My dad, who deserves credit for the basic idea of this article, has used a very helpful illustration of this concept. Imagine that someone is pouring out sand into your hands. If you close your hands to try to hold on to the sand, you can only hold a little bit. But if you open your hands and allow the excess to run over the sides, your hands hold more. I think that really shows the point here. God has given His people so much that they shouldn’t try to hold on to it all with a tight grasp, but rather allow His blessings to flow over and bless others.
The second reason God gives in the passage is that His people are to remember that they were once slaves in a foreign land. They are to remember that they have been the strangers in a strange land, the ones without means. God’s people should have tender hearts towards the people around them and not forget their own history. As Americans, almost all of us can trace our histories back to people who left their homelands to make a new way in a new land. As believers, we too have been set free from slavery and are living in a land that is not our ultimate home.
So what application can we make of these concepts today? Well, one thing might be to look at ways we can provide work for others so that they can support themselves and their families. By all means, we should continue to give to our churches and to charitable causes as we are led. But are there other ways we might be able to help people in need?
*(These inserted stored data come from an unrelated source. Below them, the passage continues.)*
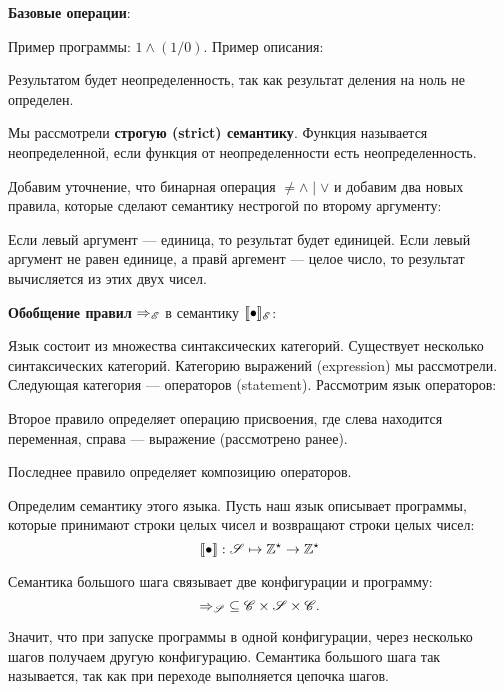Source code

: \textbf{Базовые операции}:


Пример программы: $1 \land (1 / 0)$. Пример описания:


Результатом будет неопределенность, так как результат деления на ноль не
определен.

Мы рассмотрели \textbf{строгую (strict) семантику}. Функция называется
неопределенной, если функция от неопределенности есть неопределенность.

Добавим уточнение, что бинарная операция $ \neq \land \mid \lor$ и
добавим два новых правила, которые сделают семантику нестрогой по второму аргументу:


Если левый аргумент --- единица, то результат будет единицей. Если левый
аргумент не равен единице, а правй аргемент --- целое число, то результат
вычисляется из этих двух чисел.

\textbf{Обобщение правил} $\neatarrow_\Lexpr$ в семантику
$\llbracket \bullet \rrbracket_{\mathscr{E}}$:


Язык состоит из множества синтаксических категорий.
Существует несколько синтаксических категорий. Категорию выражений (expression) мы
рассмотрели. Следующая категория --- операторов (statement). Рассмотрим язык
операторов:


Второе правило определяет операцию присвоения, где слева находится переменная,
справа --- выражение (рассмотрено ранее).


Последнее правило определяет композицию операторов.

Определим семантику этого языка. Пусть наш язык описывает программы, которые
принимают строки целых чисел и возвращают строки целых чисел:
\[
    \llbracket \bullet \rrbracket : \mathscr{S} \mapsto \mathbb{Z}^\star \to
    \mathbb{Z}^\star
\]

Семантика большого шага связывает две конфигурации и программу:
\[
    \neatarrow_\Lstat\; \subseteq \mathscr{C} \times \Lstat \times
    \mathscr{C}.
\]

Значит, что при запуске программы в одной конфигурации, через несколько
шагов получаем другую конфигурацию. Семантика большого шага так называется, так
как при переходе выполняется цепочка шагов.

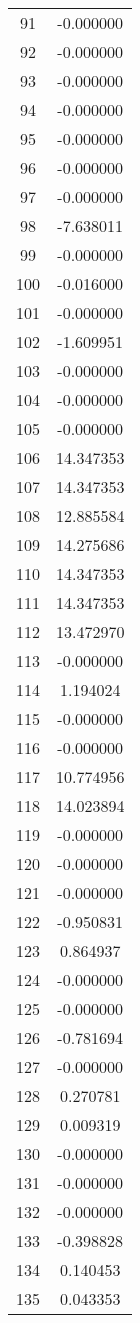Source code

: \documentclass[12pt]{article}
\begin{document}
\begin{longtable}{@{}cc@{}}
91 & -0.000000 \\
92 & -0.000000 \\
93 & -0.000000 \\
94 & -0.000000 \\
95 & -0.000000 \\
96 & -0.000000 \\
97 & -0.000000 \\
98 & -7.638011 \\
99 & -0.000000 \\
100 & -0.016000 \\
101 & -0.000000 \\
102 & -1.609951 \\
103 & -0.000000 \\
104 & -0.000000 \\
105 & -0.000000 \\
106 & 14.347353 \\
107 & 14.347353 \\
108 & 12.885584 \\
109 & 14.275686 \\
110 & 14.347353 \\
111 & 14.347353 \\
112 & 13.472970 \\
113 & -0.000000 \\
114 & 1.194024 \\
115 & -0.000000 \\
116 & -0.000000 \\
117 & 10.774956 \\
118 & 14.023894 \\
119 & -0.000000 \\
120 & -0.000000 \\
121 & -0.000000 \\
122 & -0.950831 \\
123 & 0.864937 \\
124 & -0.000000 \\
125 & -0.000000 \\
126 & -0.781694 \\
127 & -0.000000 \\
128 & 0.270781 \\
129 & 0.009319 \\
130 & -0.000000 \\
131 & -0.000000 \\
132 & -0.000000 \\
133 & -0.398828 \\
134 & 0.140453 \\
135 & 0.043353 \\

\end{longtable}
\end{document}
While being a good steward of our finances, are there things I could hire someone else to do for us? Maybe I can hire someone to clean my house or mow my yard. Maybe I can have someone come do some work on my house that needs to be done. Maybe I can spend money at stores or at restaurants (within my budget, of course). Maybe I could have someone change the oil and rotate the tires on my car.
These are just ideas, of course. I’m not about to tell anyone that they must do any of the above. I’m sure all of us have ways that we can be a blessing to others out of the abundance that God has blessed us with. I’m also sure that most of us are already tenderhearted towards the needs of those around us. I don’t want anyone to read my words here as an attempt to guilt anyone. Far from it! But maybe there are others who have wondered about ways they can help people in need. I would love to hear your thoughts about modern day gleaning.
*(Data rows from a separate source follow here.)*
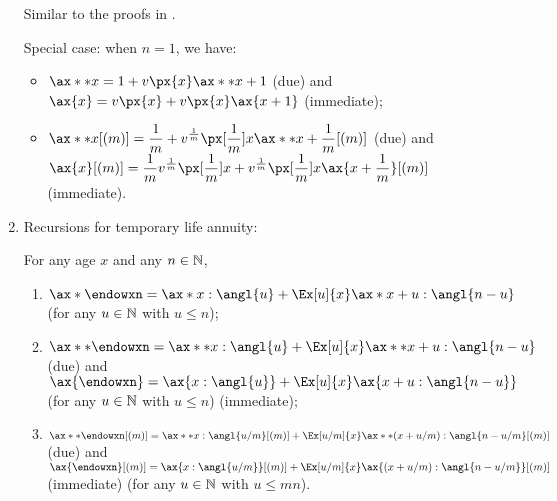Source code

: \begin{enumerate}
\begin{pf}
Similar to the proofs in
.
\end{pf}

\begin{note}
Special case: when \(n=1\), we have:
\begin{itemize}
\item \(\displaystyle \ax**{x}=1+v\px{x}\ax**{x+1}\) (due) and 
\(\displaystyle \ax{x}=v\px{x}+v\px{x}\ax{x+1}\) (immediate);
\item \(\displaystyle \ax**{x}[(m)]=\frac{1}{m}+v^{\frac{1}{m}}\px[\frac{1}{m}]{x}\ax**{x+\frac{1}{m}}[(m)]\) (due)
and \(\displaystyle
\ax{x}[(m)]=\frac{1}{m}v^{\frac{1}{m}}\px[\frac{1}{m}]{x}+v^{\frac{1}{m}}\px[\frac{1}{m}]{x}\ax{x+\frac{1}{m}}[(m)]\) 
(immediate).
\end{itemize}
\end{note}

\item Recursions for temporary life annuity:
\begin{proposition}
\label{prp:tmp-annuity-recursions}
For any age \(x\) and any \(n\in\mathbb{N}\),
\begin{enumerate}
\item \(\ax*{\endowxn}=\ax*{x:\angl{u}}+\Ex[u]{x}\ax*{x+u:\angl{n-u}}\) (for any \(u\in\mathbb{N}\) with \(u\le n\));
\item \(\ax**{\endowxn}=\ax**{x:\angl{u}}+\Ex[u]{x}\ax**{x+u:\angl{n-u}}\) (due) and
\(\ax{\endowxn}=\ax{x:\angl{u}}+\Ex[u]{x}\ax{x+u:\angl{n-u}}\) (for any \(u\in\mathbb{N}\) with \(u\le n\)) (immediate);
\item \(\ax**{\endowxn}[(m)]=\ax**{x:\angl{u/m}}[(m)]+\Ex[u/m]{x}\ax**{(x+u/m):\angl{n-u/m}}[(m)]\) (due) and \\
\(\ax{\endowxn}[(m)]=\ax{x:\angl{u/m}}[(m)]+\Ex[u/m]{x}\ax{(x+u/m):\angl{n-u/m}}[(m)]\) (immediate)
(for any \(u\in\mathbb{N}\) with \(u\le mn\)).
\end{enumerate}
\end{proposition}
\begin{intuition}


\end{intuition}
\end{enumerate}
2 thoughts on “Gleaning: Blessing others as God has blessed you”
I think this is a good idea. By encouraging people to work, we will make them feel better about themselves, and we will discourage dependency by interposing work between them and what we want to give them as well as inculcating good work habits.
I remember that there was a gentleman whom I wanted to help, yet he seemed to quickly grow dependent on gifts. Consequently, I would look for things I could hire him to do. That was helpful to me (such as when I was vacation), and it was helpful to him because he was able to get extra money. It wasn’t exactly charity, but it was a mutually beneficial relationship.
I think your article is worth thinking about.
Sometimes I think of what I do with clothes and household items that I don’t need anymore as an opportunity to allow gleaning. I could try to sell them online or at a garage sale, or I could donate them to Goodwill or the like. That contributes to jobs for the workers, and the items are then sold for less money to people who can’t afford higher priced goods (and yes, others who can). The money the store raises is also used for charitable programs. Thanks Rachel.